:: Source information ::
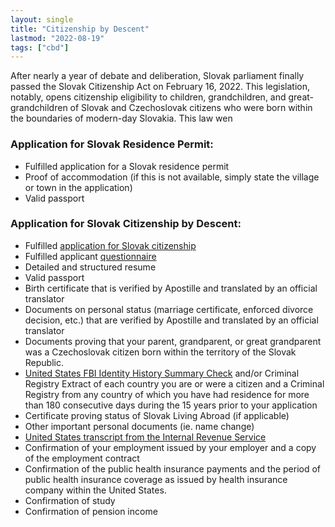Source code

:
 ```yaml
---
layout: single
title: "Citizenship by Descent"
lastmod: "2022-08-19"
tags: ["cbd"]
---
```

After nearly a year of debate and deliberation, Slovak parliament finally passed the Slovak Citizenship Act on February 16, 2022. This legislation, notably, opens citizenship eligibility to children, grandchildren, and great-grandchildren of Slovak and Czechoslovak citizens who were born within the boundaries of modern-day Slovakia. This law wen


### Application for Slovak Residence Permit:
- Fulfilled application for a Slovak residence permit
- Proof of accommodation (if this is not available, simply state the village or town in the application)
- Valid passport

### Application for Slovak Citizenship by Descent:
- Fulfilled [application for Slovak citizenship](https://www.slov-lex.sk/pravne-predpisy/prilohy/SK/ZZ/1993/40/20220401_5392582-2.pdf)
- Fulfilled applicant [questionnaire ](https://www.slov-lex.sk/pravne-predpisy/prilohy/SK/ZZ/1993/40/20220401_5392578-2.pdf)
- Detailed and structured resume
- Valid passport
- Birth certificate that is verified by Apostille and translated by an official translator
- Documents on personal status (marriage certificate, enforced divorce decision, etc.) that are verified by Apostille and translated by an official translator
- Documents proving that your parent, grandparent, or great grandparent was a Czechoslovak citizen born within the territory of the Slovak Republic.
- [United States FBI Identity History Summary Check](https://www.fbi.gov/services/cjis/identity-history-summary-checks) and/or Criminal Registry Extract of each country you are or were a citizen and a Criminal Registry from any country of which you have had residence for more than 180 consecutive days during the 15 years prior to your application
- Certificate proving status of Slovak Living Abroad (if applicable)
- Other important personal documents (ie. name change)
- [United States transcript from the Internal Revenue Service](https://www.irs.gov/individuals/get-transcript)
- Confirmation of your employment issued by your employer and a copy of the employment contract
- Confirmation of the public health insurance payments and the period of public health insurance coverage as issued by health insurance company within the United States.
- Confirmation of study
- Confirmation of pension income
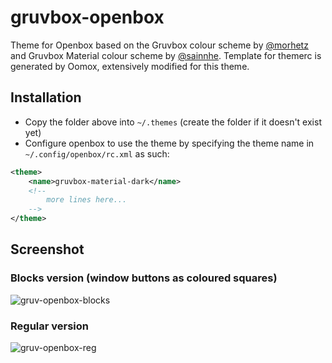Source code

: # gruvbox-openbox

Theme for Openbox based on the Gruvbox colour scheme by [@morhetz](https://github.com/morhetz/gruvbox) and Gruvbox Material colour scheme by [@sainnhe](https://github.com/sainnhe/gruvbox-material). Template for themerc is generated by Oomox, extensively modified for this theme.

## Installation

- Copy the folder above into `~/.themes` (create the folder if it doesn't exist yet)
- Configure openbox to use the theme by specifying the theme name in `~/.config/openbox/rc.xml` as such:
```xml
<theme>
    <name>gruvbox-material-dark</name>
    <!-- 
        more lines here...
    -->
</theme>
```

## Screenshot

### Blocks version (window buttons as coloured squares)

![gruv-openbox-blocks](https://user-images.githubusercontent.com/9361126/182770436-9299ac16-3812-4aed-92fb-cdd536fdd087.png)

### Regular version

![gruv-openbox-reg](https://user-images.githubusercontent.com/9361126/182771419-b1ab6c6f-908c-4fbf-b487-b8f269621b86.png)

:: What you are asked to do ::
Return all records above verbatim without their pictures.

:: Output of the task ::
Source code

:
 ```yaml
---
layout: single
title: "Citizenship by Descent"
lastmod: "2022-08-19"
tags: ["cbd"]
---
```

After nearly a year of debate and deliberation, Slovak parliament finally passed the Slovak Citizenship Act on February 16, 2022. This legislation, notably, opens citizenship eligibility to children, grandchildren, and great-grandchildren of Slovak and Czechoslovak citizens who were born within the boundaries of modern-day Slovakia. This law wen


### Application for Slovak Residence Permit:
- Fulfilled application for a Slovak residence permit
- Proof of accommodation (if this is not available, simply state the village or town in the application)
- Valid passport

### Application for Slovak Citizenship by Descent:
- Fulfilled [application for Slovak citizenship](https://www.slov-lex.sk/pravne-predpisy/prilohy/SK/ZZ/1993/40/20220401_5392582-2.pdf)
- Fulfilled applicant [questionnaire ](https://www.slov-lex.sk/pravne-predpisy/prilohy/SK/ZZ/1993/40/20220401_5392578-2.pdf)
- Detailed and structured resume
- Valid passport
- Birth certificate that is verified by Apostille and translated by an official translator
- Documents on personal status (marriage certificate, enforced divorce decision, etc.) that are verified by Apostille and translated by an official translator
- Documents proving that your parent, grandparent, or great grandparent was a Czechoslovak citizen born within the territory of the Slovak Republic.
- [United States FBI Identity History Summary Check](https://www.fbi.gov/services/cjis/identity-history-summary-checks) and/or Criminal Registry Extract of each country you are or were a citizen and a Criminal Registry from any country of which you have had residence for more than 180 consecutive days during the 15 years prior to your application
- Certificate proving status of Slovak Living Abroad (if applicable)
- Other important personal documents (ie. name change)
- [United States transcript from the Internal Revenue Service](https://www.irs.gov/individuals/get-transcript)
- Confirmation of your employment issued by your employer and a copy of the employment contract
- Confirmation of the public health insurance payments and the period of public health insurance coverage as issued by health insurance company within the United States.
- Confirmation of study
- Confirmation of pension income
Source code

: # gruvbox-openbox

Theme for Openbox based on the Gruvbox colour scheme by [@morhetz](https://github.com/morhetz/gruvbox) and Gruvbox Material colour scheme by [@sainnhe](https://github.com/sainnhe/gruvbox-material). Template for themerc is generated by Oomox, extensively modified for this theme.

## Installation

- Copy the folder above into `~/.themes` (create the folder if it doesn't exist yet)
- Configure openbox to use the theme by specifying the theme name in `~/.config/openbox/rc.xml` as such:
```xml
<theme>
    <name>gruvbox-material-dark</name>
    <!-- 
        more lines here...
    -->
</theme>
```

## Screenshot

### Blocks version (window buttons as coloured squares)

![gruv-openbox-blocks](https://user-images.githubusercontent.com/9361126/182770436-9299ac16-3812-4aed-92fb-cdd536fdd087.png)

### Regular version

![gruv-openbox-reg](https://user-images.githubusercontent.com/9361126/182771419-b1ab6c6f-908c-4fbf-b487-b8f269621b86.png)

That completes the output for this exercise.